Speaking to investors in a separate presentation, Friedman said
the complexity of the cross-border deals announced this week will
give her company time to evaluate the fallout and evolved
competition--if the deals close. Both face scrutiny from a host of
regulators and lawmakers on both sides of the Atlantic.
"Generally speaking, we don't see any significant competitive
dynamic that changes in terms of what we are here to do," Friedman
told investors.
William Brodsky, CEO of CBOE Holdings, sounded a similar note,
though bringing together the U.S. options markets of NYSE Euronext
and Deutsche Boerse's Eurex derivatives unit would amount to about
40.5% of the U.S. options business.
"I don't think anything we saw or talked about going on
yesterday is going to change [competition] in a meaningful way,"
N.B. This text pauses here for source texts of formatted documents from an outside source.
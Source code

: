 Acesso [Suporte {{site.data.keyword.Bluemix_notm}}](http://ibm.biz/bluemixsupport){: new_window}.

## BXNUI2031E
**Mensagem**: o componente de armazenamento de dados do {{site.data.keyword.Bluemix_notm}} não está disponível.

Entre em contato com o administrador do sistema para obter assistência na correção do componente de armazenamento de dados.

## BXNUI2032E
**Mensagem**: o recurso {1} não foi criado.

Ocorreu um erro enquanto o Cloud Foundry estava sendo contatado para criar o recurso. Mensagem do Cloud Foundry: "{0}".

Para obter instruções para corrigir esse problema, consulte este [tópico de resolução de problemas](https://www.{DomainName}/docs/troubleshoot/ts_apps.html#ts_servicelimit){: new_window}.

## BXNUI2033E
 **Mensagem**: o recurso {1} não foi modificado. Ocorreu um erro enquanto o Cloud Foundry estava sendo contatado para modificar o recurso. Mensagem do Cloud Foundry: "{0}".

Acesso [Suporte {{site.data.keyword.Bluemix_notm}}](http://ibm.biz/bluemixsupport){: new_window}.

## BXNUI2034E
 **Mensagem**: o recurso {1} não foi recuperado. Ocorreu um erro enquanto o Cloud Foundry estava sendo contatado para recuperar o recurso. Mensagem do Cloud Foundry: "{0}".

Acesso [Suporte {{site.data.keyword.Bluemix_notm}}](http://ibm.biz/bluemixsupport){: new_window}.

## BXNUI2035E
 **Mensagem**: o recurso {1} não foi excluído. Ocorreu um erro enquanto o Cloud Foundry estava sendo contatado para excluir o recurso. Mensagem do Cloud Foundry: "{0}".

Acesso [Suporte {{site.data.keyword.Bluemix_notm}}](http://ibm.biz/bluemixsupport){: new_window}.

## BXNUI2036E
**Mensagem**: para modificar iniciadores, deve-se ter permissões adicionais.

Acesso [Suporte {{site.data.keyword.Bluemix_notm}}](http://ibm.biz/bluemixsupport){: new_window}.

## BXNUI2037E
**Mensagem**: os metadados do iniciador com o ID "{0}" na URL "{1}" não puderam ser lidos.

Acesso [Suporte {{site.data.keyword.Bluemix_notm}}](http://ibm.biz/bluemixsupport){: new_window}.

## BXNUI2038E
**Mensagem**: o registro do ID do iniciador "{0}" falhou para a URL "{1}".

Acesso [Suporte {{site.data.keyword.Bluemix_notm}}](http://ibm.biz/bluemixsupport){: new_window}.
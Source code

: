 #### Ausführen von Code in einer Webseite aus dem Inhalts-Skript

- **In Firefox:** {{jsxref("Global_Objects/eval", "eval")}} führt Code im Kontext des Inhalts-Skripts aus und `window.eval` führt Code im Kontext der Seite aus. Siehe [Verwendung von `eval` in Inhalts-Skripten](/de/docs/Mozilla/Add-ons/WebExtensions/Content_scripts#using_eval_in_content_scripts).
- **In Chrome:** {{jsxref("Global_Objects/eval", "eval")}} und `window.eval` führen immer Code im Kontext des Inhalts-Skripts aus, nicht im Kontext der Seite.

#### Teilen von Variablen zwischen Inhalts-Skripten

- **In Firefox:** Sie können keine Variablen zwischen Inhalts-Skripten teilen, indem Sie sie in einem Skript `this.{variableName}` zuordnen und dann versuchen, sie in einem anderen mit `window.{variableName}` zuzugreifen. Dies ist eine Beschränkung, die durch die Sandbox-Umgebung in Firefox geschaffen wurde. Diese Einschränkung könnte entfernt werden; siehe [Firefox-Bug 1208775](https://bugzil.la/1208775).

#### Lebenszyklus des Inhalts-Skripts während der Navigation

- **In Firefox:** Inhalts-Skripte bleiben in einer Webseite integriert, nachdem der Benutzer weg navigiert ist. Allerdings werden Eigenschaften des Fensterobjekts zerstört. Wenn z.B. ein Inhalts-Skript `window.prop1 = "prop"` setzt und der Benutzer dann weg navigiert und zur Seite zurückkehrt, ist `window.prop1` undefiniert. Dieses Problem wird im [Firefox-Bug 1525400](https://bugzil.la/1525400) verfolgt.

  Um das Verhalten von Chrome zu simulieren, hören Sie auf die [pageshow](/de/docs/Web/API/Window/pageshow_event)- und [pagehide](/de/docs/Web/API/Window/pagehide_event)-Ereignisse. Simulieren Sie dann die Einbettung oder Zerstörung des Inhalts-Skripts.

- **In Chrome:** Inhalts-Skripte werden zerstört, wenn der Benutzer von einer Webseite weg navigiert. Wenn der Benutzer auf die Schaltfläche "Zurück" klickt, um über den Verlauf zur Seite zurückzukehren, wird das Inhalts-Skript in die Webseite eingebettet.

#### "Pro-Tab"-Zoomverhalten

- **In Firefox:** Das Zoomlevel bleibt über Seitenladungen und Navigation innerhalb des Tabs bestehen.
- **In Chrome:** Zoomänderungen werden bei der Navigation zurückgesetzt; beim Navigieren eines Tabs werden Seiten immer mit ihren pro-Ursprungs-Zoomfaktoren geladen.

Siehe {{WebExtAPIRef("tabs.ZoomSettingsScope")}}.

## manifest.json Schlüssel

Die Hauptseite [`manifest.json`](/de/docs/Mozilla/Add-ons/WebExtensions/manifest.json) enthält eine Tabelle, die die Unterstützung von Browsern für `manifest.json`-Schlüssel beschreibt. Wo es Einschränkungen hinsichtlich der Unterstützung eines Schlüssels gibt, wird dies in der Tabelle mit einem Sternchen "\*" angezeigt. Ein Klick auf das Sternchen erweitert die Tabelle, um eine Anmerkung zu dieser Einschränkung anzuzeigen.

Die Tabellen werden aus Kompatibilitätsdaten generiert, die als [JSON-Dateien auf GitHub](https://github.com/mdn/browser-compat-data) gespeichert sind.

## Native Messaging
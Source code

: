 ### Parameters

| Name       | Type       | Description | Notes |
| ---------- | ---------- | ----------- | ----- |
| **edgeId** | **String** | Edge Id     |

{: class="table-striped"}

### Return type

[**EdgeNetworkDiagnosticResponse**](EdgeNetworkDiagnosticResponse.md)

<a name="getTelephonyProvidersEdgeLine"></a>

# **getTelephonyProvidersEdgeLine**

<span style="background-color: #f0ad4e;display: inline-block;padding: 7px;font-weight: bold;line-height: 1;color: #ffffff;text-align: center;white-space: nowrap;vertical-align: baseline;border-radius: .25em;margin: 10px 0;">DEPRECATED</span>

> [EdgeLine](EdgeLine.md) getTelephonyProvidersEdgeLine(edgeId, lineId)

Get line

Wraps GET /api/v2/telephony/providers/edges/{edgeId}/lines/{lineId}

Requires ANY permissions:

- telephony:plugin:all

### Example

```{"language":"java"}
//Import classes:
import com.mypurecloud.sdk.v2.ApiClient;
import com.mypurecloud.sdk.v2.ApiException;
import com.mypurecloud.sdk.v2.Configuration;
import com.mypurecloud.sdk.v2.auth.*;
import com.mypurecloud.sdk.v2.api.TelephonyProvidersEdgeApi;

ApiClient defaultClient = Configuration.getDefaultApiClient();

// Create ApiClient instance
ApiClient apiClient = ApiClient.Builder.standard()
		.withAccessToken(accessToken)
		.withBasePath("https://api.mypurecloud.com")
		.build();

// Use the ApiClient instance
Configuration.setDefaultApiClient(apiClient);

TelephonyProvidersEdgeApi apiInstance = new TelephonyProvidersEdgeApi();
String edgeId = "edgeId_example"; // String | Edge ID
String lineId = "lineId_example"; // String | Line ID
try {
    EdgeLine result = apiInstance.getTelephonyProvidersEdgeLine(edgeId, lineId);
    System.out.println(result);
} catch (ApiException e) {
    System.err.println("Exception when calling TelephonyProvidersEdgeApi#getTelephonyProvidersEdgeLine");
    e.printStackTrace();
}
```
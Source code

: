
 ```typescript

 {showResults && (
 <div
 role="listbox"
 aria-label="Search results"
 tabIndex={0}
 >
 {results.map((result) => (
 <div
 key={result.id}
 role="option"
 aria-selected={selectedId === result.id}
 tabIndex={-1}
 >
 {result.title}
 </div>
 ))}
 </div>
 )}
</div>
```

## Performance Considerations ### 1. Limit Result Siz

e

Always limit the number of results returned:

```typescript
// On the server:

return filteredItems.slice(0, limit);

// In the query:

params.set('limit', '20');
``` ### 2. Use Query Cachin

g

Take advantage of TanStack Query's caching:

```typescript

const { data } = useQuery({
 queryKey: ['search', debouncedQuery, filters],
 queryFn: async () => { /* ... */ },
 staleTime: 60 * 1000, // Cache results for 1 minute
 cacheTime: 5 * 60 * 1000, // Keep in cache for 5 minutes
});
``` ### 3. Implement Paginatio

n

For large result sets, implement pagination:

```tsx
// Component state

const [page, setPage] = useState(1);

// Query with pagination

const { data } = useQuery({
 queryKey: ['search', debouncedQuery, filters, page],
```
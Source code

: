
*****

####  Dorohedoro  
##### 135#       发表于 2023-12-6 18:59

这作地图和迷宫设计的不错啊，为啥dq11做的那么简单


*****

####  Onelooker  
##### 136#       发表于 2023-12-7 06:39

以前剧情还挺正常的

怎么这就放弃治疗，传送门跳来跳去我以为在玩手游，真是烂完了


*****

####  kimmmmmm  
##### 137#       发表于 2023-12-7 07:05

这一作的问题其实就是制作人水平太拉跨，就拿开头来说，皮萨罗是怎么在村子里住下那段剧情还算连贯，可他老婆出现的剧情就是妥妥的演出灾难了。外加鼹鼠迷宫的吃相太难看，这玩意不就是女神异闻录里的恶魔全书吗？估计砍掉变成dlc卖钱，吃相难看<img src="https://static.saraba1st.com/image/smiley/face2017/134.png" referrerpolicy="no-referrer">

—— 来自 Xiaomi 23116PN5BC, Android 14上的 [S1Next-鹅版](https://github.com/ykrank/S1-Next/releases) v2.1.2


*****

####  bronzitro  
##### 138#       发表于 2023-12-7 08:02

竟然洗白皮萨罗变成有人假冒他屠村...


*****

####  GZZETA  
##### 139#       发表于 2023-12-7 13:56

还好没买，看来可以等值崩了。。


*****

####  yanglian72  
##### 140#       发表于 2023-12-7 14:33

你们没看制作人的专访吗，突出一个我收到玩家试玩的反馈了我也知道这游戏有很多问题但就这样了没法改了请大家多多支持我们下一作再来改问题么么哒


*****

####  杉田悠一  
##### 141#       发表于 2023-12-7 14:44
said Brodsky on a conference call discussing CBOE's fourth-quarter
earnings Thursday.
More than CME or Nasdaq OMX, the parent of the Chicago Board
Options Exchange has been seen as a potential takeover target, and
its shares jumped Wednesday after the NYSE-Deutsche Boerse talks
were announced.
"We look at every opportunity for growth," said Brodsky. "But
I'm not going to comment on some of these broader macroeconomic
issues," he said, referring to cross-border exchange deals.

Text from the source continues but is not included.